Antes me acordaba siempre. Bah, no hacía falta acordarse para pedir. Las pestañas eran primero deseos y mucho después pelos que caen de los ojos.

Algo se me movió en el estómago, algo que también rugió. Parecía que el cuerpo me tiraba la bronca. Por vieja olvidadiza. Por científica infeliz. Por pragmática racionalista. La saliva se volvió casi ácida, un gusto desgraciado.

Contuve las náuseas y busqué la pestaña sobre la mesada de mármol. Barrí cada rincón del baño con la mirada. No quería moverme y moverla y tener que volver a empezar la búsqueda. Al rato me rendí: gateé por las baldosas. La linterna del celular descubría pelos y mugre y pedacitos de uñas, pero pestañas nada. Al final me fijé en las palmas de las manos, por si se me había quedado pegada. Lo mismo hice con las rodillas y las plantas de los pies. Nada.

Cuando me levanté y mi cara quedó frente al espejo, me tranquilizó ver que todavía me quedaban pestañas. Las quise contar, pero se me escurrían. Los dedos son demasiado gordos. Perdía la cuenta y tenía que empezar otra vez. Estuve así un rato hasta que necesité cerrar la mano y tirar para abajo con bronca. Tirarse de los pelos, eso. (Pude contenerme antes de tirar).

No retomé la cuenta. No averigüé cuántas tenía en ese momento y no había averiguado nunca cuántas había tenido antes de cumplir 35. Pero mientras miraba el espejo tuve la sensación de que me quedaban menos.
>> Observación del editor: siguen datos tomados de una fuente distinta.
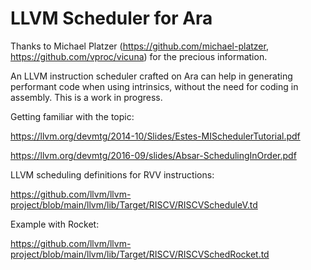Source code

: # LLVM Scheduler for Ara

Thanks to Michael Platzer (https://github.com/michael-platzer, https://github.com/vproc/vicuna) for the precious information.

An LLVM instruction scheduler crafted on Ara can help in generating
performant code when using intrinsics, without the need for coding
in assembly.
This is a work in progress.

Getting familiar with the topic:

https://llvm.org/devmtg/2014-10/Slides/Estes-MISchedulerTutorial.pdf

https://llvm.org/devmtg/2016-09/slides/Absar-SchedulingInOrder.pdf

LLVM scheduling definitions for RVV instructions:

https://github.com/llvm/llvm-project/blob/main/llvm/lib/Target/RISCV/RISCVScheduleV.td

Example with Rocket:

https://github.com/llvm/llvm-project/blob/main/llvm/lib/Target/RISCV/RISCVSchedRocket.td
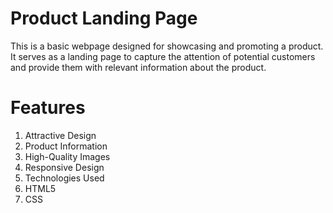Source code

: # Product Landing Page

This is a basic webpage designed for showcasing and promoting a product. It serves as a landing page to capture the attention of potential customers and provide them with relevant information about the product.

# Features
1. Attractive Design
2. Product Information
3. High-Quality Images
4. Responsive Design
5. Technologies Used
6. HTML5
7. CSS

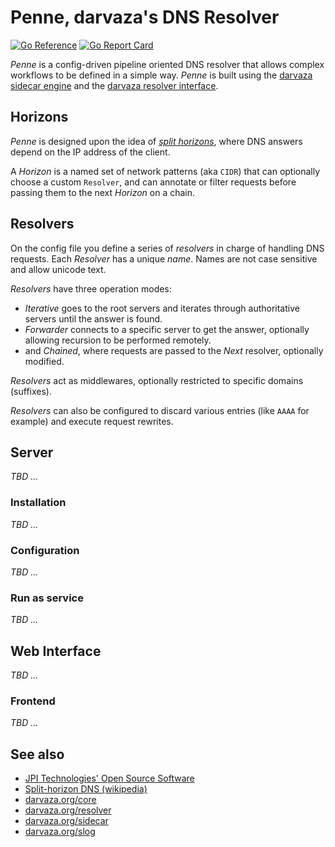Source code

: # Penne, darvaza's DNS Resolver

[![Go Reference][godoc-badge]][godoc]
[![Go Report Card][goreport-badge]][goreport]

[godoc]: https://pkg.go.dev/darvaza.org/penne
[godoc-badge]: https://pkg.go.dev/badge/darvaza.org/penne.svg
[goreport]: https://goreportcard.com/report/darvaza.org/penne
[goreport-badge]: https://goreportcard.com/badge/darvaza.org/penne

_Penne_ is a config-driven pipeline oriented DNS resolver that allows complex
workflows to be defined in a simple way.
_Penne_ is built using the [darvaza sidecar engine][sidecar] and
the [darvaza resolver interface][resolver].

[core]: https://pkg.go.dev/darvaza.org/core
[resolver]: https://pkg.go.dev/darvaza.org/resolver
[sidecar]: https://pkg.go.dev/darvaza.org/sidecar
[slog]: https://pkg.go.dev/darvaza.org/slog

[split-horizon]: https://en.wikipedia.org/wiki/Split-horizon_DNS

## Horizons

_Penne_ is designed upon the idea of [_split horizons_][split-horizon],
where DNS answers depend on the IP address of the client.

A _Horizon_ is a named set of network patterns (aka `CIDR`) that can optionally
choose a custom `Resolver`,
and can annotate or filter requests before passing them to the next _Horizon_ on
a chain.

## Resolvers

On the config file you define a series of _resolvers_ in charge of
handling DNS requests.
Each _Resolver_ has a unique _name_. Names are not case sensitive and allow unicode text.

_Resolvers_ have three operation modes:

* _Iterative_ goes to the root servers and iterates through authoritative
  servers until the answer is found.
* _Forwarder_  connects to a specific server to get the answer, optionally
  allowing recursion to be performed remotely.
* and _Chained_, where requests are passed to the _Next_ resolver, optionally modified.

_Resolvers_ act as middlewares, optionally restricted to specific domains (suffixes).

_Resolvers_ can also be configured to discard various entries (like `AAAA` for example)
and execute request rewrites.

## Server

_TBD ..._

### Installation

_TBD ..._

### Configuration

_TBD ..._

### Run as service

_TBD ..._

## Web Interface

_TBD ..._

### Frontend

_TBD ..._

## See also

* [JPI Technologies' Open Source Software](https://oss.jpi.io/)
* [Split-horizon DNS (wikipedia)][split-horizon]
* [darvaza.org/core][core]
* [darvaza.org/resolver][resolver]
* [darvaza.org/sidecar][sidecar]
* [darvaza.org/slog][slog]

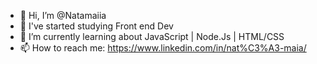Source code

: - 👋 Hi, I’m @Natamaiia
- 👀 I've started studying Front end Dev
- 🌱 I’m currently learning about JavaScript | Node.Js | HTML/CSS
- 📫 How to reach me: https://www.linkedin.com/in/nat%C3%A3-maia/
<!---
Natamaiia/Natamaiia is a ✨ special ✨ repository because its `README.md` (this file) appears on your GitHub profile.
You can click the Preview link to take a look at your changes.
--->
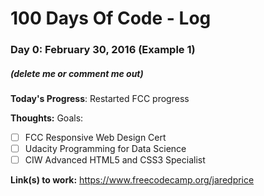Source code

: # 100 Days Of Code - Log

### Day 0: February 30, 2016 (Example 1)
##### (delete me or comment me out)

**Today's Progress**: Restarted FCC progress

**Thoughts:** Goals:
- [ ] FCC Responsive Web Design Cert
- [ ] Udacity Programming for Data Science
- [ ] CIW Advanced HTML5 and CSS3 Specialist 

**Link(s) to work:** https://www.freecodecamp.org/jaredprice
Muchas menos.

Saqué la pincita del neceser, separé una pestaña, la más larga, y tiré. Mejor con una pincita que con la mano, ¿no? Apoyé el pelito negro en la yema del dedo gordo y lo tapé con la yema del índice. Después cerré los ojos, porque me acordé de que había que cerrar los ojos para que se formara un deseo. Pero no se formó otra cosa que un par de manchas marrones sobre lo negro de los párpados. Eso veía: manchas. Ahí me di cuenta de que no había seguido todas las reglas, porque el deseo se pedía cuando una pestaña se resbalaba sola hasta el cachete y no con una arrancada a propósito.

Me mordí el labio, de la bronca. Encima que los ojos se me estaban quedando pelados, me acababa de arrancar yo misma un pelo que al final no sirvió para nada.
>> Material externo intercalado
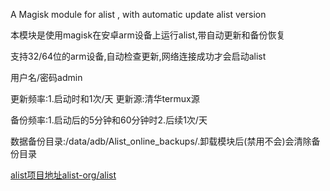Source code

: 
A Magisk module for alist , with automatic update alist version

本模块是使用magisk在安卓arm设备上运行alist,带自动更新和备份恢复

支持32/64位的arm设备,自动检查更新,网络连接成功才会启动alist

用户名/密码admin

更新频率:1.启动时和1次/天 更新源:清华termux源

备份频率:1.启动后的5分钟和60分钟时2.后续1次/天

数据备份目录:/data/adb/Alist_online_backups/.卸载模块后(禁用不会)会清除备份目录

[alist项目地址alist-org/alist](https://github.com/alist-org/alist)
Soplé todo el aire que tenía en los pulmones y aspiré un montón más. Me acordé de las náuseas, se ve que el aire me apretó la panza.

Me enjuagué la cara con agua fría. Me mojé también el pelo y el cuello. Busqué una toalla limpia y me la enrosqué en la cabeza. Enchufé el secador de pelo, bajé la temperatura al mínimo y apunté a los párpados. A ver si ahora sí se me caía una pestaña.